The tariff lawsuit could become a significant reputational test. Lululemon has cultivated an image around community, wellness, and values-driven commerce. That brand identity doesn’t square easily with the optics of collecting a massive government refund while customers who paid inflated prices get nothing. Whether the company chooses to share its windfall—or is forced to by the courts—will send a signal about how it balances shareholder interests against customer goodwill.
For now, the Michigan case is in its early stages, and Lululemon has not publicly commented on the lawsuit. The company’s legal team will likely argue that it acted within its rights, that pricing decisions are protected business judgments, and that there’s no legal obligation to pass refunds along to customers. Those arguments may be technically sound, but they leave unresolved the question of whether sound law makes for sound business.

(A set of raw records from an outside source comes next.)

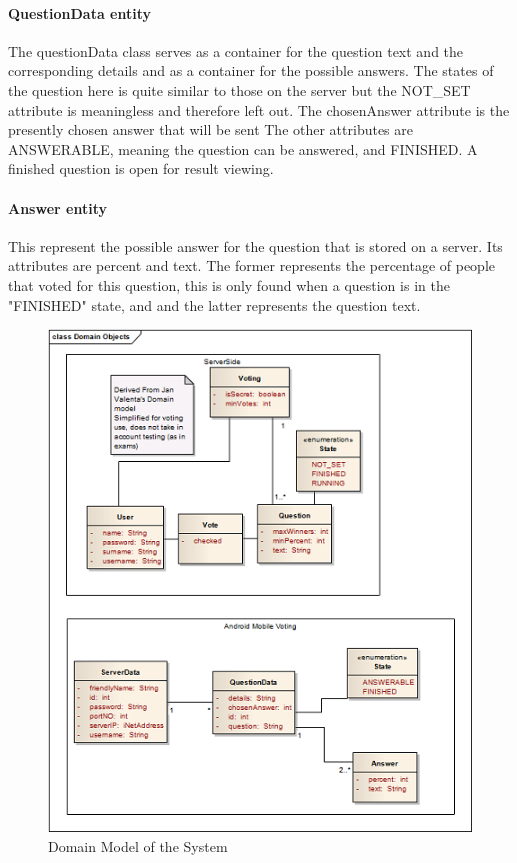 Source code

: \documentclass[11pt,twoside,a4paper]{book}
\begin{document}
\paragraph{QuestionData entity}
The questionData class serves as a container for the question text and the corresponding details and as a container for the possible answers. The states of the question here is quite similar to those on the server but the NOT\_SET attribute is meaningless and therefore left out. The chosenAnswer attribute is the presently chosen answer that will be sent The other attributes are ANSWERABLE, meaning the question can be answered, and FINISHED. A finished question is open for result viewing. 
\paragraph{Answer entity} 
This represent the possible answer for the question that is stored on a server. Its attributes are percent and text. The former represents the percentage of people that voted for this question, this is only found when a question is in the "FINISHED" state, and and the latter represents the question text.





\begin{figure}[h]
\begin{center}
\includegraphics[scale=1]{figures/DomainObjects.png} 
\caption{Domain Model of the System}
\label{fig:Domain Model}
\end{center}
\end{figure}
\end{document}
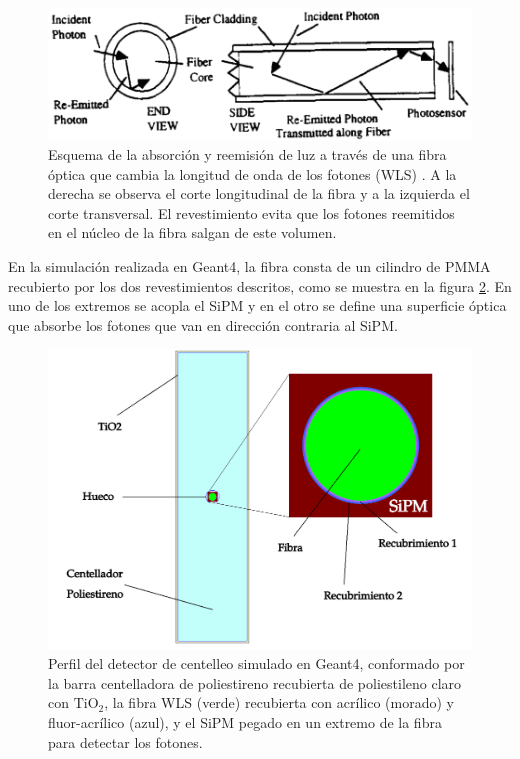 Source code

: \documentclass[12pt,oneside,openany,letter]{book}
\begin{document}
\begin{figure}[h!]
    \centering        \includegraphics[scale=0.5]{images/fiber_cladding.png}
   \caption[Esquema de la absorción y reemisión de luz a través de una fibra óptica]{Esquema de la absorción y reemisión de luz a través de una fibra óptica que cambia la longitud de onda de los fotones (WLS) \cite{Worstell-etal1994}. A la derecha se observa el corte longitudinal de la fibra y a la izquierda el corte transversal. El revestimiento evita que los fotones reemitidos en el n\'ucleo de la fibra salgan de este volumen.}\label{fiber_cladding}
\end{figure}


En la simulaci\'on realizada en Geant4, la fibra consta de un cilindro de PMMA recubierto por los dos revestimientos descritos, como se muestra en la figura \ref{perfil_sipm}. En uno de los extremos se acopla el SiPM y en el otro se define una superficie óptica que absorbe los fotones que van en dirección contraria al SiPM. 

\begin{figure}[h!]
    \centering        \includegraphics[scale=0.35]{images/perfil_sipm.png}
   \caption[Perfil del detector de centelleo simulado en GEANT4]{Perfil del detector de centelleo simulado en Geant4, conformado por la barra centelladora de poliestireno recubierta de poliestileno claro con $\text{TiO}_{2}$, la fibra WLS (verde) recubierta con acrílico (morado) y fluor-acrílico (azul), y el SiPM pegado en un extremo de la fibra para detectar los fotones.}\label{perfil_sipm}
\end{figure}
\end{document}

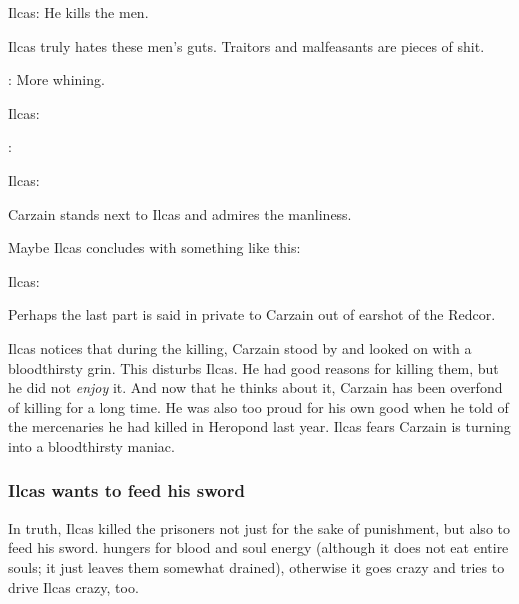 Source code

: \begin{garbage}
\begin{prose}
  Ilcas: 
  He kills the men. 
\end{prose}

Ilcas truly hates these men's guts. 
Traitors and malfeasants are pieces of shit. 

\begin{prose}
  \Esmerel: More whining. 
  
  Ilcas: 
  
  \Esmerel: 
  
  Ilcas: 
\end{prose}

Carzain stands next to Ilcas and admires the manliness. 

Maybe Ilcas concludes with something like this: 

\begin{prose}
  Ilcas: 
\end{prose}

Perhaps the last part is said in private to Carzain out of earshot of the Redcor. 

Ilcas notices that during the killing, Carzain stood by and looked on with a bloodthirsty grin. 
This disturbs Ilcas. 
He had good reasons for killing them, but he did not \emph{enjoy} it. 
And now that he thinks about it, Carzain has been overfond of killing for a long time. 
He was also too proud for his own good when he told of the mercenaries he had killed in Heropond last year. 
Ilcas fears Carzain is turning into a bloodthirsty maniac. 





\subsubsection{Ilcas wants to feed his sword}
In truth, Ilcas killed the prisoners not just for the sake of punishment, but also to feed his sword. 
\Telderain{} hungers for blood and soul energy (although it does not eat entire souls; it just leaves them somewhat drained), otherwise it goes crazy and tries to drive Ilcas crazy, too.  


\end{garbage}
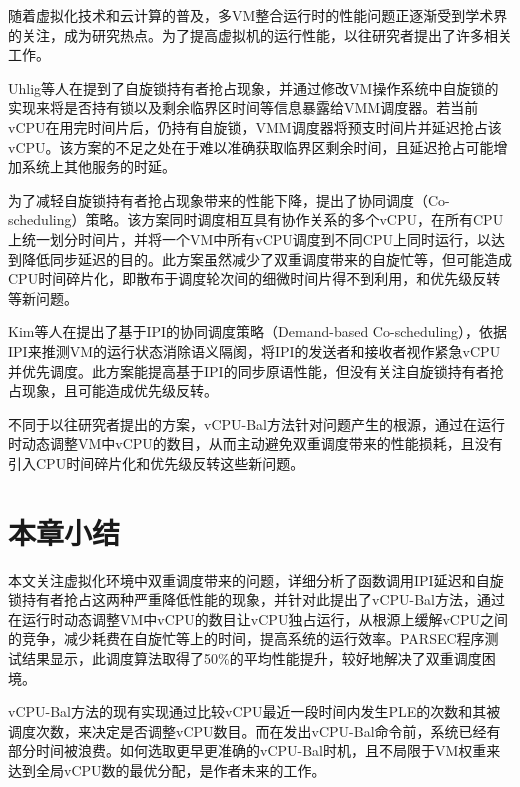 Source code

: 随着虚拟化技术和云计算的普及，多VM整合运行时的性能问题正逐渐受到学术界的关注，成为研究热点。为了提高虚拟机的运行性能，以往研究者提出了许多相关工作\cite{rao2014towards}。

Uhlig等人在\cite{uhlig2004towards}提到了自旋锁持有者抢占现象，并通过修改VM操作系统中自旋锁的实现来将是否持有锁以及剩余临界区时间等信息暴露给VMM调度器。若当前vCPU在用完时间片后，仍持有自旋锁，VMM调度器将预支时间片并延迟抢占该vCPU。该方案的不足之处在于难以准确获取临界区剩余时间，且延迟抢占可能增加系统上其他服务的时延。

为了减轻自旋锁持有者抢占现象带来的性能下降，\cite{weng2009hybrid}\cite{sukwong2011co}\cite{bai2010task}提出了协同调度（Co-scheduling）策略。该方案同时调度相互具有协作关系的多个vCPU，在所有CPU上统一划分时间片，并将一个VM中所有vCPU调度到不同CPU上同时运行，以达到降低同步延迟的目的。此方案虽然减少了双重调度带来的自旋忙等，但可能造成CPU时间碎片化，即散布于调度轮次间的细微时间片得不到利用，和优先级反转等新问题。

Kim等人在\cite{kim2013demand}提出了基于IPI的协同调度策略（Demand-based Co-scheduling），依据IPI来推测VM的运行状态消除语义隔阂，将IPI的发送者和接收者视作紧急vCPU并优先调度。此方案能提高基于IPI的同步原语性能，但没有关注自旋锁持有者抢占现象，且可能造成优先级反转。

不同于以往研究者提出的方案，vCPU-Bal方法针对问题产生的根源，通过在运行时动态调整VM中vCPU的数目，从而主动避免双重调度带来的性能损耗，且没有引入CPU时间碎片化和优先级反转这些新问题。



\section{本章小结}

本文关注虚拟化环境中双重调度带来的问题，详细分析了函数调用IPI延迟和自旋锁持有者抢占这两种严重降低性能的现象，并针对此提出了vCPU-Bal方法，通过在运行时动态调整VM中vCPU的数目让vCPU独占运行，从根源上缓解vCPU之间的竞争，减少耗费在自旋忙等上的时间，提高系统的运行效率。PARSEC程序测试结果显示，此调度算法取得了50\%的平均性能提升，较好地解决了双重调度困境。

vCPU-Bal方法的现有实现通过比较vCPU最近一段时间内发生PLE的次数和其被调度次数，来决定是否调整vCPU数目。而在发出vCPU-Bal命令前，系统已经有部分时间被浪费。如何选取更早更准确的vCPU-Bal时机，且不局限于VM权重来达到全局vCPU数的最优分配，是作者未来的工作。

What’s playing out here is bigger than one retailer. It’s a stress test for how companies handle the fallout from government policy reversals. When a tax or tariff gets overturned, who deserves to be made whole? The business that paid it, or the consumer who funded it through higher prices? U.S. trade law currently answers that question in favor of the importer, but these lawsuits are testing whether contract law, consumer protection statutes, or principles of unjust enrichment might tip the balance the other way.
The outcome will likely hinge on whether courts find that Lululemon’s price increases created an implicit obligation to return refunds, or whether the company’s pricing decisions remain insulated from claims tied to government reversals. Either way, the case underscores a gap in the system: consumers bear economic risk without legal recourse, while companies control both the pricing lever and the refund pipeline.